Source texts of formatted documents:
---

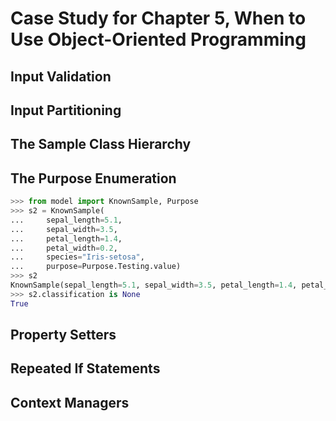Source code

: 
# Case Study for Chapter 5, When to Use Object-Oriented Programming

## Input Validation

## Input Partitioning

## The Sample Class Hierarchy

## The Purpose Enumeration

```python
>>> from model import KnownSample, Purpose
>>> s2 = KnownSample(
...     sepal_length=5.1, 
...     sepal_width=3.5, 
...     petal_length=1.4, 
...     petal_width=0.2, 
...     species="Iris-setosa", 
...     purpose=Purpose.Testing.value)
>>> s2
KnownSample(sepal_length=5.1, sepal_width=3.5, petal_length=1.4, petal_width=0.2, purpose=1, species='Iris-setosa')
>>> s2.classification is None
True

```

## Property Setters

## Repeated If Statements

## Context Managers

---

• Problem statement
Quote the preceding records in their entirety, excluding every picture.

• Output for this exercise
Source code

: 
# Case Study for Chapter 5, When to Use Object-Oriented Programming

## Input Validation

## Input Partitioning

## The Sample Class Hierarchy

## The Purpose Enumeration

```python
>>> from model import KnownSample, Purpose
>>> s2 = KnownSample(
...     sepal_length=5.1, 
...     sepal_width=3.5, 
...     petal_length=1.4, 
...     petal_width=0.2, 
...     species="Iris-setosa", 
...     purpose=Purpose.Testing.value)
>>> s2
KnownSample(sepal_length=5.1, sepal_width=3.5, petal_length=1.4, petal_width=0.2, purpose=1, species='Iris-setosa')
>>> s2.classification is None
True

```

## Property Setters

## Repeated If Statements

## Context Managers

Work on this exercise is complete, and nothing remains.